What to work on: Go through the records, and copy each line in which the string "connexion" is present.

** Data provided follows **

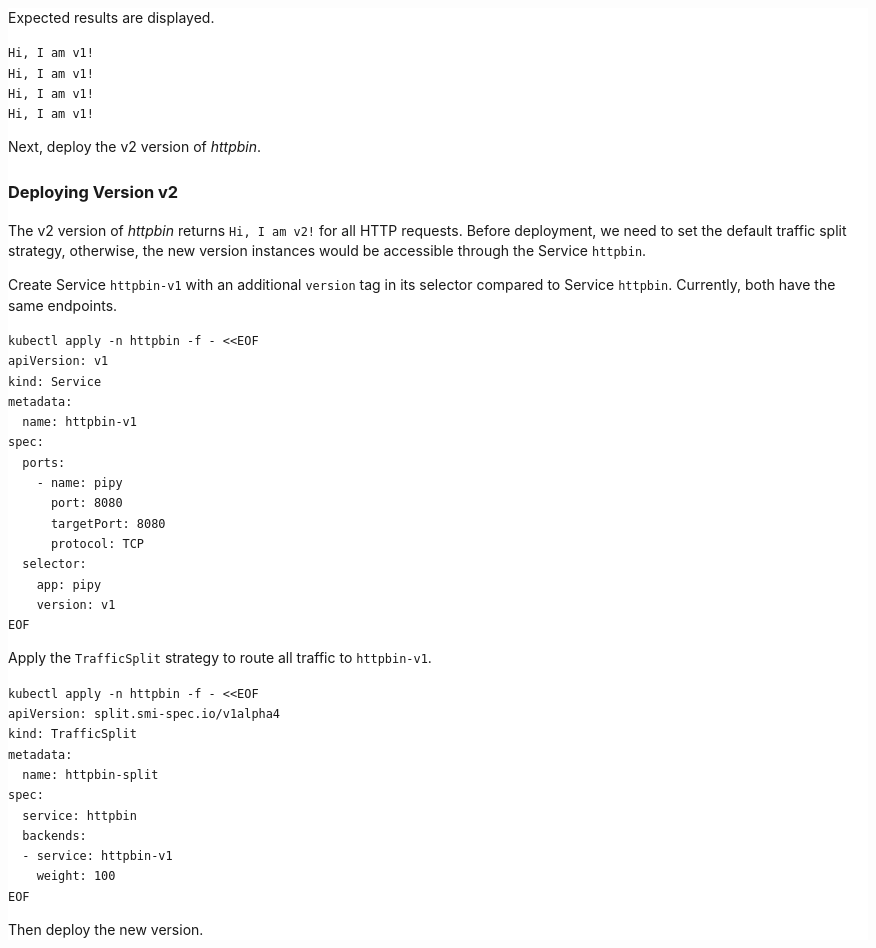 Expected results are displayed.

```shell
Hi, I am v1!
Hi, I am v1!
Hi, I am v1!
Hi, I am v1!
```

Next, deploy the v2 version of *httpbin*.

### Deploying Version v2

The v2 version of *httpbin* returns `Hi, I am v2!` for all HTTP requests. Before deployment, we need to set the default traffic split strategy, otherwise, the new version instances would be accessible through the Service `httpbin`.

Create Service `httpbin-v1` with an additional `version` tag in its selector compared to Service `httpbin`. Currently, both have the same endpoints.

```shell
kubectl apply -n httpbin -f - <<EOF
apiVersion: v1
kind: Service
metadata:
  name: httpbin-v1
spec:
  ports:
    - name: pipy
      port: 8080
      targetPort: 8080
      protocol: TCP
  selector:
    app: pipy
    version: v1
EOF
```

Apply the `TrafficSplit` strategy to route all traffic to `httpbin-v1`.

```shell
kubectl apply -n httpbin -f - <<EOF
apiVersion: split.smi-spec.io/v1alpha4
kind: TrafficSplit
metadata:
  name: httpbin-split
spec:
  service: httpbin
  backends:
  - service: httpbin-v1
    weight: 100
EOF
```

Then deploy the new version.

** End of Data provided **
** Data provided follows **

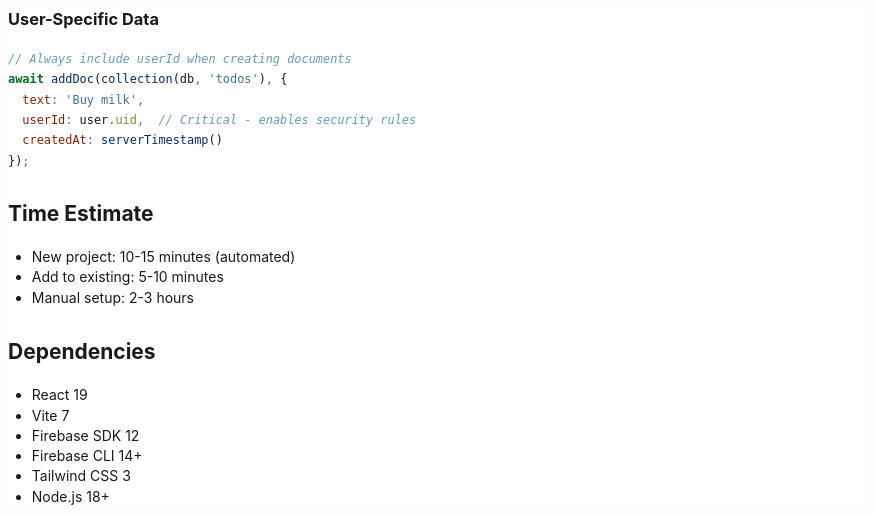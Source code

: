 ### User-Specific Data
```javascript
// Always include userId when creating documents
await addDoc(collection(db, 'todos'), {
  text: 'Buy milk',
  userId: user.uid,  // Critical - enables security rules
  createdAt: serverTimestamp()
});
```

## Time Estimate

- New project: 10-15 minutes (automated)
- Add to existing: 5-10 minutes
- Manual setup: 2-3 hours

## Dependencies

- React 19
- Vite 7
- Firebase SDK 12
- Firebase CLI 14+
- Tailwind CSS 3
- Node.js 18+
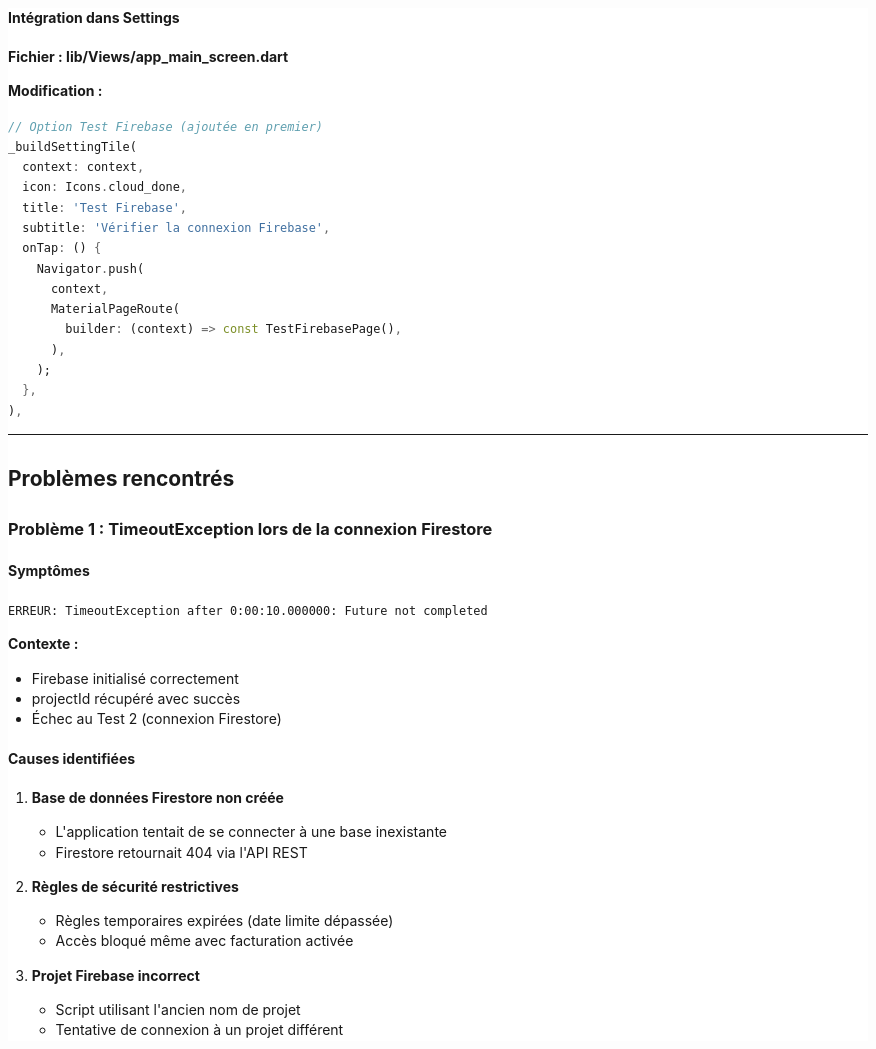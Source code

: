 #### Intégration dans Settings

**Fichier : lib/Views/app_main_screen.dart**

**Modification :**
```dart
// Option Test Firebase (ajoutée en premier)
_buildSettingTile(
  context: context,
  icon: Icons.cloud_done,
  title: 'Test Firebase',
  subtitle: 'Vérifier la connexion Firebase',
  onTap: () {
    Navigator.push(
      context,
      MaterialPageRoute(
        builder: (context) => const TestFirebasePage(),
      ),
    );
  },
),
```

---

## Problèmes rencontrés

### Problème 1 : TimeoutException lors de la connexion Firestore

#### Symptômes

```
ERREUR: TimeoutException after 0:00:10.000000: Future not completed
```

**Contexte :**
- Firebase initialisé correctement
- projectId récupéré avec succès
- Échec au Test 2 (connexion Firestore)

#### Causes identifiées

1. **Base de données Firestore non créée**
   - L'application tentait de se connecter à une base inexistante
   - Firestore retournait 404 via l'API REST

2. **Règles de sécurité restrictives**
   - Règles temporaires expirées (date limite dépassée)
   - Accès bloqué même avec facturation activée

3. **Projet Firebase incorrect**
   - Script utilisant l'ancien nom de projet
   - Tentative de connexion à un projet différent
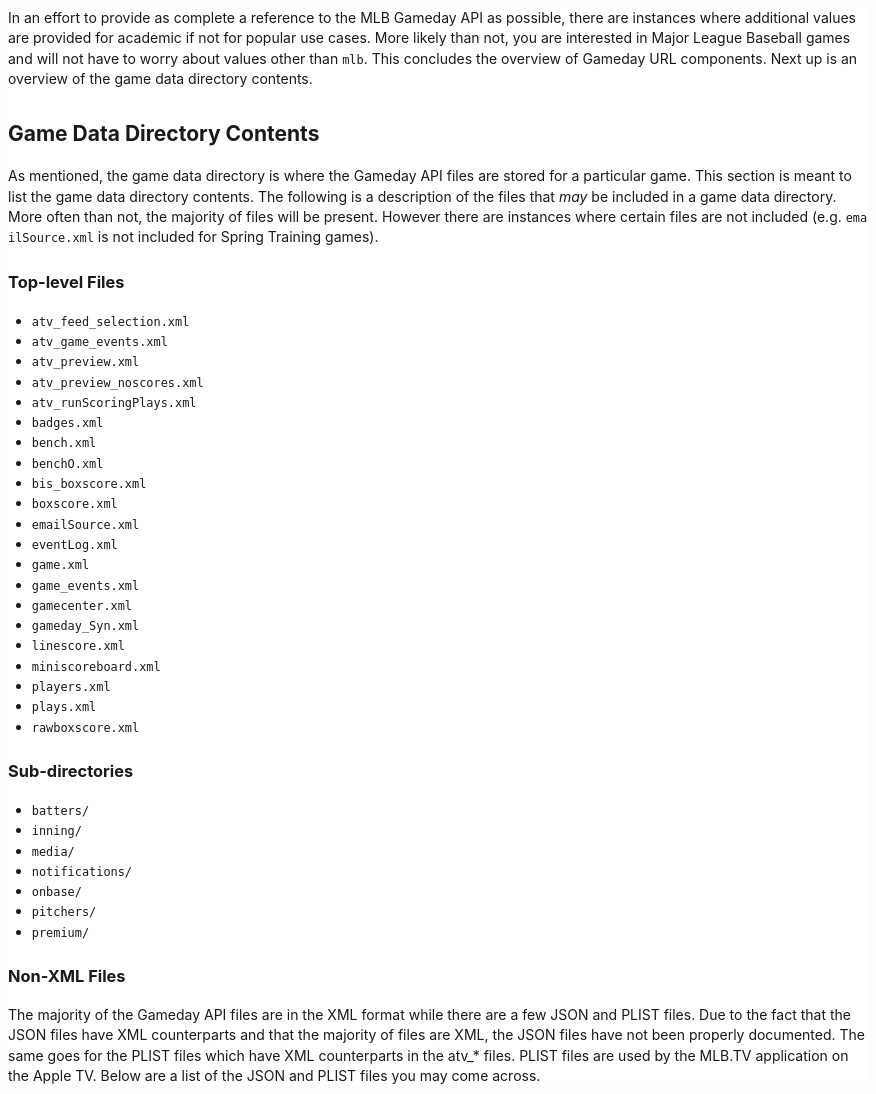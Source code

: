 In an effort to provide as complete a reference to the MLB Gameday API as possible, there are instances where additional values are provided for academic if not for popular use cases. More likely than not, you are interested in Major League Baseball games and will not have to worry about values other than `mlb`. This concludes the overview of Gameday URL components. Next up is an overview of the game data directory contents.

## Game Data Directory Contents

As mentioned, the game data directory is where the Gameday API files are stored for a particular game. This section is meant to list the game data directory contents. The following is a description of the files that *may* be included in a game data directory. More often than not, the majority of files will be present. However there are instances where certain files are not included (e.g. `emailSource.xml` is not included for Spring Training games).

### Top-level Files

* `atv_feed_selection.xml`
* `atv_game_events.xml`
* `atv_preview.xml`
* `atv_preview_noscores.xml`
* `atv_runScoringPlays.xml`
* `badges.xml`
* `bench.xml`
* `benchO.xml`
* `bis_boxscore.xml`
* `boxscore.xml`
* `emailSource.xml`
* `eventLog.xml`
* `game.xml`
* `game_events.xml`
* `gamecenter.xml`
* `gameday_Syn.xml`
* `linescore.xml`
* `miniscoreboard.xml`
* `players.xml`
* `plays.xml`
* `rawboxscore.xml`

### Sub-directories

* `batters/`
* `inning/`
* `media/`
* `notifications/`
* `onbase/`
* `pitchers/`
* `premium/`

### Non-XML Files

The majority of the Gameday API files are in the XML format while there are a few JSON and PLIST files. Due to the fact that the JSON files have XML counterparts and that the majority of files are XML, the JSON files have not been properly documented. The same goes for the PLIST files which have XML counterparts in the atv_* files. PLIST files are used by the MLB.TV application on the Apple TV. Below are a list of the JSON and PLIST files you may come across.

** End of Data provided **

Exercise response:
  subtitle: 'Vérifier la connexion Firebase',
### Problème 1 : TimeoutException lors de la connexion Firestore
- Échec au Test 2 (connexion Firestore)
   - Tentative de connexion à un projet différent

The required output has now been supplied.